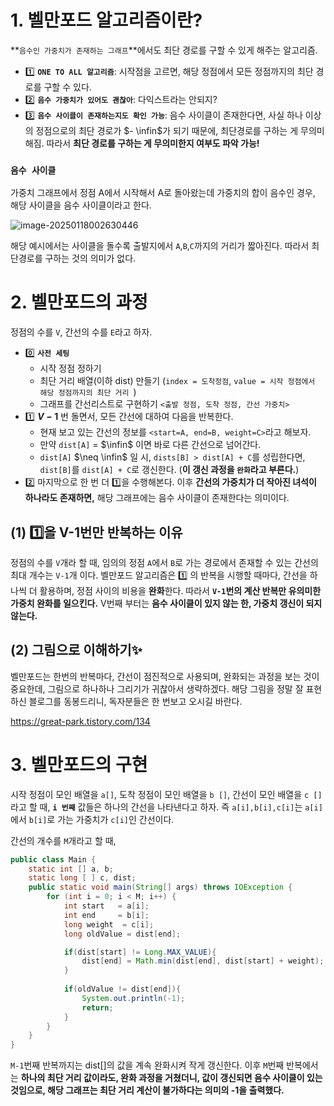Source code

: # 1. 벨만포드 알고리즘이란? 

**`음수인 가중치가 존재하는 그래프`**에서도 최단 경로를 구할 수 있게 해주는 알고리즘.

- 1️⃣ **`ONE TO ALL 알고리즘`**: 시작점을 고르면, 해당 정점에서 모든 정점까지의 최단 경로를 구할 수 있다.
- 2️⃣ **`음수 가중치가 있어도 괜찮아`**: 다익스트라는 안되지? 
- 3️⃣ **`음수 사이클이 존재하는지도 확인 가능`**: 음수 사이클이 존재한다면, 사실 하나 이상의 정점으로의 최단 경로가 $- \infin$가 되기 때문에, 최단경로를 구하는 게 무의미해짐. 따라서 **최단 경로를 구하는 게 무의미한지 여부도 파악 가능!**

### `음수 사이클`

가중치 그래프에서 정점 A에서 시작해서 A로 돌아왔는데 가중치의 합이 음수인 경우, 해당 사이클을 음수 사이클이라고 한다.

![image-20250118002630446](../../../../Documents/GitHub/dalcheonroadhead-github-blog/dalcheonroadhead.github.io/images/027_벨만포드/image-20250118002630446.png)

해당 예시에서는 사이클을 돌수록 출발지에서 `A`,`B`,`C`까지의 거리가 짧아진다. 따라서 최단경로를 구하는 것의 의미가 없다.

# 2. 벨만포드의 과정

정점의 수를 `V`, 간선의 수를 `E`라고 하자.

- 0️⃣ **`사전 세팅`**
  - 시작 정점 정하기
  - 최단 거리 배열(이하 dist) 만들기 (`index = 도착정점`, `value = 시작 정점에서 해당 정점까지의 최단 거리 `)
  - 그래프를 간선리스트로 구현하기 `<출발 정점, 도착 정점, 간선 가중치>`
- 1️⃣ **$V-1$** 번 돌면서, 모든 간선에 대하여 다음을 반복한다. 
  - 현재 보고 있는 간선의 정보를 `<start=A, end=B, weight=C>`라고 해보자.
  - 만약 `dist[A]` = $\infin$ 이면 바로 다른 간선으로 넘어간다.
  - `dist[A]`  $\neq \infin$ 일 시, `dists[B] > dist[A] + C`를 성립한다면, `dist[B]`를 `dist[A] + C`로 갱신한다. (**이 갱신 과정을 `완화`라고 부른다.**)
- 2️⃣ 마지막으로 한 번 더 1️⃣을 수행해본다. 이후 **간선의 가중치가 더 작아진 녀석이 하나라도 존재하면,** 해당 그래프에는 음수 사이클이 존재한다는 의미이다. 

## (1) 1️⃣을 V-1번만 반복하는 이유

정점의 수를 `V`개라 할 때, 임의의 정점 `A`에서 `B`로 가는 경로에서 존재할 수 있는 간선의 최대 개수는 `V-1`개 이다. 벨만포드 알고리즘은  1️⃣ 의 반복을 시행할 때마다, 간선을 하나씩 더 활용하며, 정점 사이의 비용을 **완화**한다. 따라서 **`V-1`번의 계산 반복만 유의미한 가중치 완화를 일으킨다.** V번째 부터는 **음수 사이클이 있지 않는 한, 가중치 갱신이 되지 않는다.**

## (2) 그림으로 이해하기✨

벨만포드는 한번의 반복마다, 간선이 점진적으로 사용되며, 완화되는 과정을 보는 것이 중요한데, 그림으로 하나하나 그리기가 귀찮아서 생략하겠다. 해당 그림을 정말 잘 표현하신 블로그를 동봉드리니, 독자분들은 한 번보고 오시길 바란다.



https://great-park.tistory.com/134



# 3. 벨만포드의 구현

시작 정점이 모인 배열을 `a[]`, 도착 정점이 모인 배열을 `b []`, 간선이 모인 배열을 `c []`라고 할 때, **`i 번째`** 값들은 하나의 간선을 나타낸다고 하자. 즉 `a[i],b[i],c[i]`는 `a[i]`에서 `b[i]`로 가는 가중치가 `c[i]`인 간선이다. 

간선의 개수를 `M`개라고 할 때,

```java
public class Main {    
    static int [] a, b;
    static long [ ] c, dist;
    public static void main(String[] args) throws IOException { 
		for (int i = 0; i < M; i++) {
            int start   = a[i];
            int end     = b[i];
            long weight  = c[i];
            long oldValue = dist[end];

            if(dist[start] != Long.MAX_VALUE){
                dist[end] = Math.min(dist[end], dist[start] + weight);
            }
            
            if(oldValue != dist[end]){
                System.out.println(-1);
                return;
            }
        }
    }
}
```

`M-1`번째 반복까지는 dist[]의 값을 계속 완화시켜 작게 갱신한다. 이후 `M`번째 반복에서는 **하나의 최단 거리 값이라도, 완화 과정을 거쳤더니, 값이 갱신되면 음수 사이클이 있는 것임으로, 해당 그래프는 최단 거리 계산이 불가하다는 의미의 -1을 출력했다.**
****
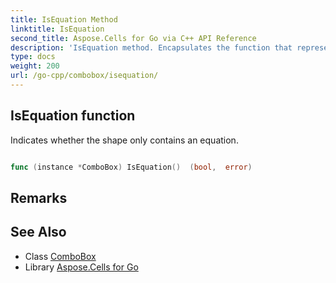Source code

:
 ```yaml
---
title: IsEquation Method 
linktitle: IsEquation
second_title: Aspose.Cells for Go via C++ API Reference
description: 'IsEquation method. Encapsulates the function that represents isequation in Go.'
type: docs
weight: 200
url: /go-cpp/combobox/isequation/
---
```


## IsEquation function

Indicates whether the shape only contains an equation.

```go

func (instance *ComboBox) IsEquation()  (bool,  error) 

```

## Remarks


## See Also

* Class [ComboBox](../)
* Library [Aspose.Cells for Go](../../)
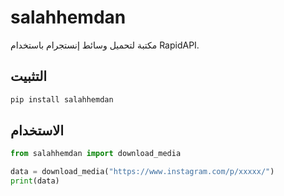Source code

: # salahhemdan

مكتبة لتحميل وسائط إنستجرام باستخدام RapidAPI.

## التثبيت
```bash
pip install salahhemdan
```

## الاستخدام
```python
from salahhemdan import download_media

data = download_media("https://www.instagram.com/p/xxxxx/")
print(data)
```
****
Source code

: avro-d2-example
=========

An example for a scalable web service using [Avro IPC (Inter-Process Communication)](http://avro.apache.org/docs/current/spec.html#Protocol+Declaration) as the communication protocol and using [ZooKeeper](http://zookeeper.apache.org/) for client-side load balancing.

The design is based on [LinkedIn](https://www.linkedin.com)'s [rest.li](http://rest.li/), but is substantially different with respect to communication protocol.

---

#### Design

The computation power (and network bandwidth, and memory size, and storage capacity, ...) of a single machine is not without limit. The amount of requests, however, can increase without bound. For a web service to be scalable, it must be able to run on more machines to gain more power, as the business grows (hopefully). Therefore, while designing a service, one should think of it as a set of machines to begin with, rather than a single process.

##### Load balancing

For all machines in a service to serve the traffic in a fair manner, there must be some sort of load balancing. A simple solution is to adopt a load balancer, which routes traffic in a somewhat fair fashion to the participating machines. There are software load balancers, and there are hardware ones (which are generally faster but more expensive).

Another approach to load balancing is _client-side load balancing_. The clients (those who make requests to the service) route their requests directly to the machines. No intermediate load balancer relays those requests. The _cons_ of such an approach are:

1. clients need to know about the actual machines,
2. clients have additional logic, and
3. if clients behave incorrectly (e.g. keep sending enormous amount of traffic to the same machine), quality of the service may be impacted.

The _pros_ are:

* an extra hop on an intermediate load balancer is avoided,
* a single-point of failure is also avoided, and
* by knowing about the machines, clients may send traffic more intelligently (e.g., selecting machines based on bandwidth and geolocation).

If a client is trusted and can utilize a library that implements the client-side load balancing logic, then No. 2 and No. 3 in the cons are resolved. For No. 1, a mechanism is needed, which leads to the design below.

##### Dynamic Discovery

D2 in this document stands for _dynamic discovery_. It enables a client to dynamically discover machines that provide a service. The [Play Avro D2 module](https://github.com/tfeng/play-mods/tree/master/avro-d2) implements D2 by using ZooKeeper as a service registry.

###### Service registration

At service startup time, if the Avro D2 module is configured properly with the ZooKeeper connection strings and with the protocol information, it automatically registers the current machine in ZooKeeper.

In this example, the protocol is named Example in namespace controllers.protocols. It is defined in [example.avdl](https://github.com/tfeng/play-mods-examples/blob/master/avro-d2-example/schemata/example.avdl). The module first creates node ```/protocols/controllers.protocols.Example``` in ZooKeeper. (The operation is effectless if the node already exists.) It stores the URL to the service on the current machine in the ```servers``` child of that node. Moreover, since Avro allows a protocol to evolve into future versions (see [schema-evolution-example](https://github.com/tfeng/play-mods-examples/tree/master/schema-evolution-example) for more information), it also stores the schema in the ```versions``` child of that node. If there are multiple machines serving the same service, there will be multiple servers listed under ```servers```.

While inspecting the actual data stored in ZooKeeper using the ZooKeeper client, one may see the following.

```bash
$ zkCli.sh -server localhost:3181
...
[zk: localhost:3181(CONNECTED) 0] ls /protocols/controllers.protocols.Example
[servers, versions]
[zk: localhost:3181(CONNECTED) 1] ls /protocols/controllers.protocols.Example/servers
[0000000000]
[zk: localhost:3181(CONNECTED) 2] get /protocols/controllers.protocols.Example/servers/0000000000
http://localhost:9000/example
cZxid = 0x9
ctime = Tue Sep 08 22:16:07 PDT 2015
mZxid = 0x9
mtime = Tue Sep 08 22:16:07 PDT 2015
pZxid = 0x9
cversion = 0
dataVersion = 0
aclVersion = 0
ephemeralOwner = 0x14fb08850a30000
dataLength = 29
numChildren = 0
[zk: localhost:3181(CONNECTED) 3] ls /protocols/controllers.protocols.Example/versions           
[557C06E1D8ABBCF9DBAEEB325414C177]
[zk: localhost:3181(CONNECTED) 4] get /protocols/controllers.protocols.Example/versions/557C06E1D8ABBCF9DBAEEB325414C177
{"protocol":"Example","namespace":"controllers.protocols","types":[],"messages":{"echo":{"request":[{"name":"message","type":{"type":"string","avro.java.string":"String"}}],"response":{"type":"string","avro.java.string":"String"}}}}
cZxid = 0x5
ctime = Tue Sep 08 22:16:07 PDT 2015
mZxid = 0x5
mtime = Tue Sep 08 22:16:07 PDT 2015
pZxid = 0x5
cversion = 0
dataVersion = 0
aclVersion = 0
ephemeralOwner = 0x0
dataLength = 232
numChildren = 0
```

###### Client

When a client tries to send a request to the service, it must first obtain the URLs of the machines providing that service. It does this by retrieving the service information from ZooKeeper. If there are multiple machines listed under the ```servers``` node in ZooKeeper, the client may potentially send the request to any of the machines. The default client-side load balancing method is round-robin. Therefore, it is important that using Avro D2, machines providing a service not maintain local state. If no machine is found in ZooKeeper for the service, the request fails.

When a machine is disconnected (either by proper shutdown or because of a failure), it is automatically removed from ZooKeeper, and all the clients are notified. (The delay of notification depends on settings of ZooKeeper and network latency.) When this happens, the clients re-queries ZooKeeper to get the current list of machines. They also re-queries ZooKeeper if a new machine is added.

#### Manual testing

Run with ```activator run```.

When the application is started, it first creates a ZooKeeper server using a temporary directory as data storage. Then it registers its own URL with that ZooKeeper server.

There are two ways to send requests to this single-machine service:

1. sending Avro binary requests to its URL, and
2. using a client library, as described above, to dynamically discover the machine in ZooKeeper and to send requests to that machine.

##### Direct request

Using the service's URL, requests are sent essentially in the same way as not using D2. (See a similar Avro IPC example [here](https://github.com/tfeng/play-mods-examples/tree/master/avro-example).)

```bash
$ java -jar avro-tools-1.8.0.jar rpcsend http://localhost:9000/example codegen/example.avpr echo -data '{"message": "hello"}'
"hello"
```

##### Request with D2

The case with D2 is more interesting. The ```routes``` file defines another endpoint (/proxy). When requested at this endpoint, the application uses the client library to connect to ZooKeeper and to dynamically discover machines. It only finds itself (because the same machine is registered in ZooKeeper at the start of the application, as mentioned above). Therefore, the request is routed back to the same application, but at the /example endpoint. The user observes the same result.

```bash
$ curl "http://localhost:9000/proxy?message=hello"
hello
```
****
▶ [Brief]: Using the records above, write out exactly the lines between the one holding "- 2️⃣ 마지막으로" and the one holding "## (1) 1️⃣을 V-1번만 반복하는 이유", inclusive; leave everything else out.

▶ [Solution to the problem]:
- 2️⃣ 마지막으로 한 번 더 1️⃣을 수행해본다. 이후 **간선의 가중치가 더 작아진 녀석이 하나라도 존재하면,** 해당 그래프에는 음수 사이클이 존재한다는 의미이다. 

## (1) 1️⃣을 V-1번만 반복하는 이유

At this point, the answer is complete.